▸ Assignment
Copy every line from the records that holds the word "house".

####################

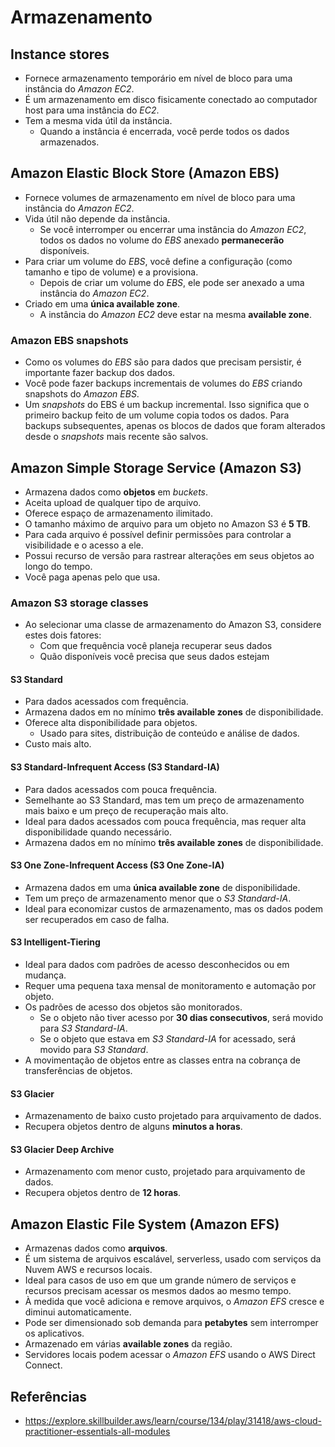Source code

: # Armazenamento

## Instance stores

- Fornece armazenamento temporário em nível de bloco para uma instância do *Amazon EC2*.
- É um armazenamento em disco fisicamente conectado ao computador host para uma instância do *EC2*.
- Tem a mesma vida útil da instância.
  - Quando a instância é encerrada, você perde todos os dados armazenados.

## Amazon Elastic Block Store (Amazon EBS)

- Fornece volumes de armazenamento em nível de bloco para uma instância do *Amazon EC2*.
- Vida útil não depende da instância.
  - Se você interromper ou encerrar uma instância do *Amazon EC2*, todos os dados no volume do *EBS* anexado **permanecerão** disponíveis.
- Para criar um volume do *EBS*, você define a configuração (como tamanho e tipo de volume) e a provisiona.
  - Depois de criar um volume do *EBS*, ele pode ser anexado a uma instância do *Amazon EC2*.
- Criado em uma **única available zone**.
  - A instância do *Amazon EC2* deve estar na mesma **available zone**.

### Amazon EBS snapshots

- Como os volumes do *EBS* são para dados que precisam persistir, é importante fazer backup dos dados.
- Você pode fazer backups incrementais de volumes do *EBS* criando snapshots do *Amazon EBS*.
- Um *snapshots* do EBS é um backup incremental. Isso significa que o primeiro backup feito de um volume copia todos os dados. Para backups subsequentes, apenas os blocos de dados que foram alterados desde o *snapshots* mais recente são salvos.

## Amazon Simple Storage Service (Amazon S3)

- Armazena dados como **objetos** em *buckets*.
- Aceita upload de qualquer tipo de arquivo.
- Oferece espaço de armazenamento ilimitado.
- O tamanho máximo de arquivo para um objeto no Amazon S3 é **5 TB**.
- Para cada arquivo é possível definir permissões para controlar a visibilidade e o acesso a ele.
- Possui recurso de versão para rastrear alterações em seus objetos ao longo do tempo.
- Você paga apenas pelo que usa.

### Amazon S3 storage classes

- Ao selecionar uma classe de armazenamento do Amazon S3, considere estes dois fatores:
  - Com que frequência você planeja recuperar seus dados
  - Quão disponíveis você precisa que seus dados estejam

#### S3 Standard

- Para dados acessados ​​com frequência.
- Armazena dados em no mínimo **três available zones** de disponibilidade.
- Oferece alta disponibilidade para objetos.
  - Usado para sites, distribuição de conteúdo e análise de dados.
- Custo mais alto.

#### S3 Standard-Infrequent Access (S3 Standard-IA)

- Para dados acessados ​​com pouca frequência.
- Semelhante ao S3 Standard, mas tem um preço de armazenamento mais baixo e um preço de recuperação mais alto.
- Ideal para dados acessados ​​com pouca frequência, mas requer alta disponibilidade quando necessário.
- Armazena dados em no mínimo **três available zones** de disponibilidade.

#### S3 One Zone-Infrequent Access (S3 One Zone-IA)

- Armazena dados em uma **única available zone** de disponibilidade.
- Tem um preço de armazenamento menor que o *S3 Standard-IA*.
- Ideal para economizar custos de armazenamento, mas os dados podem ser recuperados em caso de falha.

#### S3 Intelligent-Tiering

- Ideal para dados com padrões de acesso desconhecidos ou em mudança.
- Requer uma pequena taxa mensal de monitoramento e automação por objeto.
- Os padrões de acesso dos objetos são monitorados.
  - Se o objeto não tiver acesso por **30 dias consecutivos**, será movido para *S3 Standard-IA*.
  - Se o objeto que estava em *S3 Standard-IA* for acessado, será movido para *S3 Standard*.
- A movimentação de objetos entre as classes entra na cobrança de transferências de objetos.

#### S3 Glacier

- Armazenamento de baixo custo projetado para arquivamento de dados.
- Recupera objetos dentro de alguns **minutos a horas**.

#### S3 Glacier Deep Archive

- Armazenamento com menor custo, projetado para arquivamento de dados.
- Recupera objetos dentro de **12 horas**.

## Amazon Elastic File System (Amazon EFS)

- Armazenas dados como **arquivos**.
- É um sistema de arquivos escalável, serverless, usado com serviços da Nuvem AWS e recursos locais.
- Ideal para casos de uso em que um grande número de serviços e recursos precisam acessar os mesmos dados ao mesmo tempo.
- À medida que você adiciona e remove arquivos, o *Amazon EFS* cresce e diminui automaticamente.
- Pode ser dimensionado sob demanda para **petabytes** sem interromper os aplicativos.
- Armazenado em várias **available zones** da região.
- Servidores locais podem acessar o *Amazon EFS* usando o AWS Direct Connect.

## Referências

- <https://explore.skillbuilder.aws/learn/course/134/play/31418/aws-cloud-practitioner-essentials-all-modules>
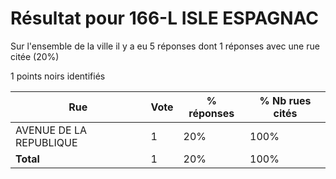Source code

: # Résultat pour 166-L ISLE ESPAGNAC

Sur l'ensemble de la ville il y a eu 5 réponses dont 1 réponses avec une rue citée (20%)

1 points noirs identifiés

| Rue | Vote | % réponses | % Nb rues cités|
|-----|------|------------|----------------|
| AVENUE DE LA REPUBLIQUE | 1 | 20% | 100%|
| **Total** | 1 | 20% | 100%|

####################

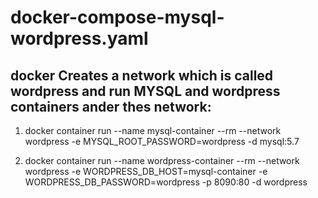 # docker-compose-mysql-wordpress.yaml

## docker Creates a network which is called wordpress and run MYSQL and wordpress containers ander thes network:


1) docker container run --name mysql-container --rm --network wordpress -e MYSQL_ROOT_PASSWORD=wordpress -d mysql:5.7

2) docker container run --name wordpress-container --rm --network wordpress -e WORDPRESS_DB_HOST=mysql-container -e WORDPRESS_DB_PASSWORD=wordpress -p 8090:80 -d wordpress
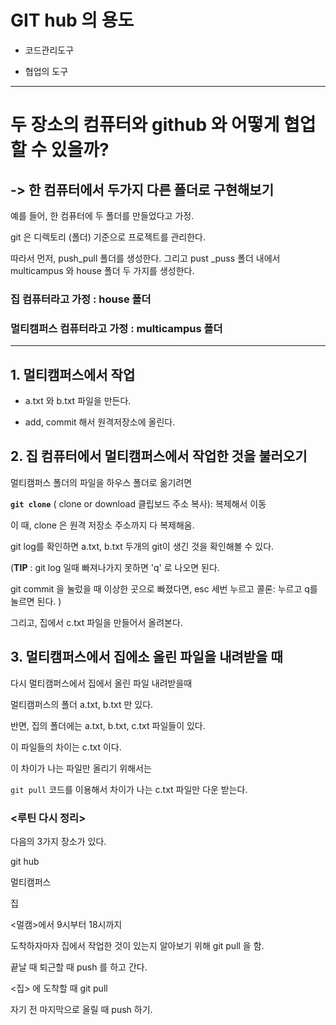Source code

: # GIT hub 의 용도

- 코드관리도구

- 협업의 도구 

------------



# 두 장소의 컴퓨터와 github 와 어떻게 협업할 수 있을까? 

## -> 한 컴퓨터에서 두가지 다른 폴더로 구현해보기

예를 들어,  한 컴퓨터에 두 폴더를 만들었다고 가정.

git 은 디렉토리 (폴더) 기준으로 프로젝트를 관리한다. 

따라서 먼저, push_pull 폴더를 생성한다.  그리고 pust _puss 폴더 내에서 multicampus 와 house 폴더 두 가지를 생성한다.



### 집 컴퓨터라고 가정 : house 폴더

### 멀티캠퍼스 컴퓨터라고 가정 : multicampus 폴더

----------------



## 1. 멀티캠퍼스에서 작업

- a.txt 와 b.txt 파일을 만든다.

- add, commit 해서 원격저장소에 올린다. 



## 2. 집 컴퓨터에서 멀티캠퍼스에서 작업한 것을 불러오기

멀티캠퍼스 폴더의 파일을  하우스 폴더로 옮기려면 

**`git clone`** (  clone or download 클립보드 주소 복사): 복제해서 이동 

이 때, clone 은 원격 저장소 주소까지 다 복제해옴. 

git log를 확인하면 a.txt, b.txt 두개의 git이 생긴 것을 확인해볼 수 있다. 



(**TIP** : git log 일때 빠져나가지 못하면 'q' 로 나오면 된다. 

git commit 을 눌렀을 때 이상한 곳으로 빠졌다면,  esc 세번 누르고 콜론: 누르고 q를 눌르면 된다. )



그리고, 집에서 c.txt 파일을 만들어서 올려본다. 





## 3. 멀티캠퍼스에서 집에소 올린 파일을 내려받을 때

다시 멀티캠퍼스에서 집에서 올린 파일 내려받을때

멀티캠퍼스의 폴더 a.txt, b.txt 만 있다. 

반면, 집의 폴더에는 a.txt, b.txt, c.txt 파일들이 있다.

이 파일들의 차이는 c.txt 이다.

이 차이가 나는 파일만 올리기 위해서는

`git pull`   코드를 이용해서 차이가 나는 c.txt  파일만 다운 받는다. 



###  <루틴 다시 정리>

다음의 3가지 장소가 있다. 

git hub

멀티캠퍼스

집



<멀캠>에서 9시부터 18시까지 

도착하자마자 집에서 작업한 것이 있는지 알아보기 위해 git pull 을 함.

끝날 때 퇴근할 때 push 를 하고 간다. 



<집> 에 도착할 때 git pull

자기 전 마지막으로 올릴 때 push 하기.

####################

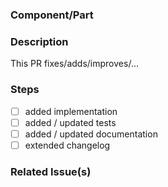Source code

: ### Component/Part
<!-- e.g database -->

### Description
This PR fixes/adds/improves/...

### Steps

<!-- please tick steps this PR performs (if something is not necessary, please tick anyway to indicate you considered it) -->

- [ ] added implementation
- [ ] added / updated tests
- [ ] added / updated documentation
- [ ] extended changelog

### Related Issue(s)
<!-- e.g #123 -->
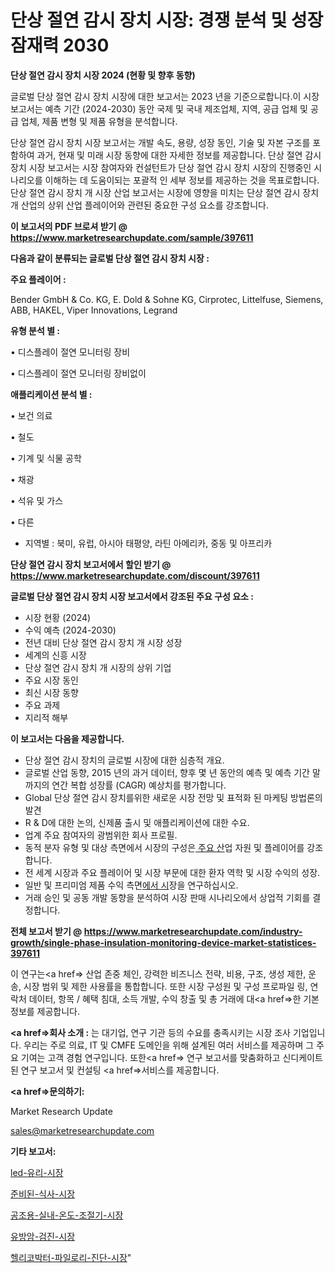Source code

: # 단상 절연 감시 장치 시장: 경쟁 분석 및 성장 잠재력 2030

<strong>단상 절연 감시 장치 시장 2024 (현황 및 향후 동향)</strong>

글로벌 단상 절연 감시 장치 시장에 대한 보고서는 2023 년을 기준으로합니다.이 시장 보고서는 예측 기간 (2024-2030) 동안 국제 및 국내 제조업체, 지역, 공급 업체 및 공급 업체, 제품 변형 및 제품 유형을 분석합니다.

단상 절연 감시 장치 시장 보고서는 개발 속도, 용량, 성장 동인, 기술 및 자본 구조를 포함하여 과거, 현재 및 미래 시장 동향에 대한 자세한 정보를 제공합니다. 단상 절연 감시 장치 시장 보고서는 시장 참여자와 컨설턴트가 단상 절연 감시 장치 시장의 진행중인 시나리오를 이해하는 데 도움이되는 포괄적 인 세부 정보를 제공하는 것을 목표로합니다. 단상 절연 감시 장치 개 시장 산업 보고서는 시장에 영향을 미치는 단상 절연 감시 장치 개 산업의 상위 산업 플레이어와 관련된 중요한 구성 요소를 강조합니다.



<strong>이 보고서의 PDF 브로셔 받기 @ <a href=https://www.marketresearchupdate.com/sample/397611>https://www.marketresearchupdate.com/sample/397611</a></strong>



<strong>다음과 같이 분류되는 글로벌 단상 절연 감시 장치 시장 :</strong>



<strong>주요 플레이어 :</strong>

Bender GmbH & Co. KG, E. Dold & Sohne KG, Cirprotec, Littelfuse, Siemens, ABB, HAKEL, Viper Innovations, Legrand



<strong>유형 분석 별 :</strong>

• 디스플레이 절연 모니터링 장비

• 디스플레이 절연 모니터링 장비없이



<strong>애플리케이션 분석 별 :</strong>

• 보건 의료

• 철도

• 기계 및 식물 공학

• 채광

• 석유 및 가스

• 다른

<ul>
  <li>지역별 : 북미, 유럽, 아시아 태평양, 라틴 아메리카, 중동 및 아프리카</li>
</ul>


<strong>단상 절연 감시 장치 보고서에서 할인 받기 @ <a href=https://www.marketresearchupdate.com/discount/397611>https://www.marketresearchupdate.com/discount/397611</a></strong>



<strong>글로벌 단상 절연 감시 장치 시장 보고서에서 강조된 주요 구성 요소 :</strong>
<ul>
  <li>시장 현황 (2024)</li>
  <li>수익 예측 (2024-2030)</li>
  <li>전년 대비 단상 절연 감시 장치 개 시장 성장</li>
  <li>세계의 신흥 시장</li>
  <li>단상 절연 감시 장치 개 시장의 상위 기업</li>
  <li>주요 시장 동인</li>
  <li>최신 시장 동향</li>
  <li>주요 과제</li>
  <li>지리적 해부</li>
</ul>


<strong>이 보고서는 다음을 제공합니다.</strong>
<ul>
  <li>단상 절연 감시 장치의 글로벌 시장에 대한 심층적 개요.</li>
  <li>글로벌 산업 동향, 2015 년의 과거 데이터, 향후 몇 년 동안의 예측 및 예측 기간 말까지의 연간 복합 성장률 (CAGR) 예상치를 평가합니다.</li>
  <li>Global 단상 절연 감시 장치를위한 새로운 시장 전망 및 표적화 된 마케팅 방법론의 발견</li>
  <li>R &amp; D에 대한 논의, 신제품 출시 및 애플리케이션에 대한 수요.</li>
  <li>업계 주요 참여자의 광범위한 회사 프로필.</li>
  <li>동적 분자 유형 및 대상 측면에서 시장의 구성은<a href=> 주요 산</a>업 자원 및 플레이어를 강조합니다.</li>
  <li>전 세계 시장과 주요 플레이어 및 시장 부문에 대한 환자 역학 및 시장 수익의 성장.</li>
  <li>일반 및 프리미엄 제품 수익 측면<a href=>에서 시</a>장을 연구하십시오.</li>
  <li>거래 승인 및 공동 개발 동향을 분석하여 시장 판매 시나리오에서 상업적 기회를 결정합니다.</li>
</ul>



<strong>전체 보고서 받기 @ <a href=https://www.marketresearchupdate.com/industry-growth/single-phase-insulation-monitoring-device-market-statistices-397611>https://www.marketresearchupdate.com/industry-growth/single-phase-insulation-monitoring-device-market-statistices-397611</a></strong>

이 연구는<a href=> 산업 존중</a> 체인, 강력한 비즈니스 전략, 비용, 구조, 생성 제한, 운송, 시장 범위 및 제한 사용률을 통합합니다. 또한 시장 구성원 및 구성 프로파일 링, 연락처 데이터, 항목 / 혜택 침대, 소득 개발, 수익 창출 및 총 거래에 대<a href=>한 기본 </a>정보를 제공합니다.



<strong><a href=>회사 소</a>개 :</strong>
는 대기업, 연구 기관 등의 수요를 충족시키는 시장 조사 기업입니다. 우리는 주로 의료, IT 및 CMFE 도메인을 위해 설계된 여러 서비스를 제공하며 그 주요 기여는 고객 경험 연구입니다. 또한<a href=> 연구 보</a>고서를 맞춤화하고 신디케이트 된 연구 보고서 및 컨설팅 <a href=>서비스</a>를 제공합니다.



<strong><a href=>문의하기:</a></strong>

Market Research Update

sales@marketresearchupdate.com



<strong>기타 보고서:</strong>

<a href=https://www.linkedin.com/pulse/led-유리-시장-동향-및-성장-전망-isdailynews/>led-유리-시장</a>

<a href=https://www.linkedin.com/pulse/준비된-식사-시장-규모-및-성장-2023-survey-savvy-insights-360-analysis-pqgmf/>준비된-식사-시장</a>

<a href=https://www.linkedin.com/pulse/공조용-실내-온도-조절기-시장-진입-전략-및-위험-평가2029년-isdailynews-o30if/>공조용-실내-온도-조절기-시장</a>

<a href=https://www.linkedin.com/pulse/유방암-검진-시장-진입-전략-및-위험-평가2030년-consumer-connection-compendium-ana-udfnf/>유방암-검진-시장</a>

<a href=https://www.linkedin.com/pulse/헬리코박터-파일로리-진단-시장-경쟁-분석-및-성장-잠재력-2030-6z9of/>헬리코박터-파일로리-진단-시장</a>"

####################

▸ Output for this task
따라서 먼저, push_pull 폴더를 생성한다.  그리고 pust _puss 폴더 내에서 multicampus 와 house 폴더 두 가지를 생성한다.
### 집 컴퓨터라고 가정 : house 폴더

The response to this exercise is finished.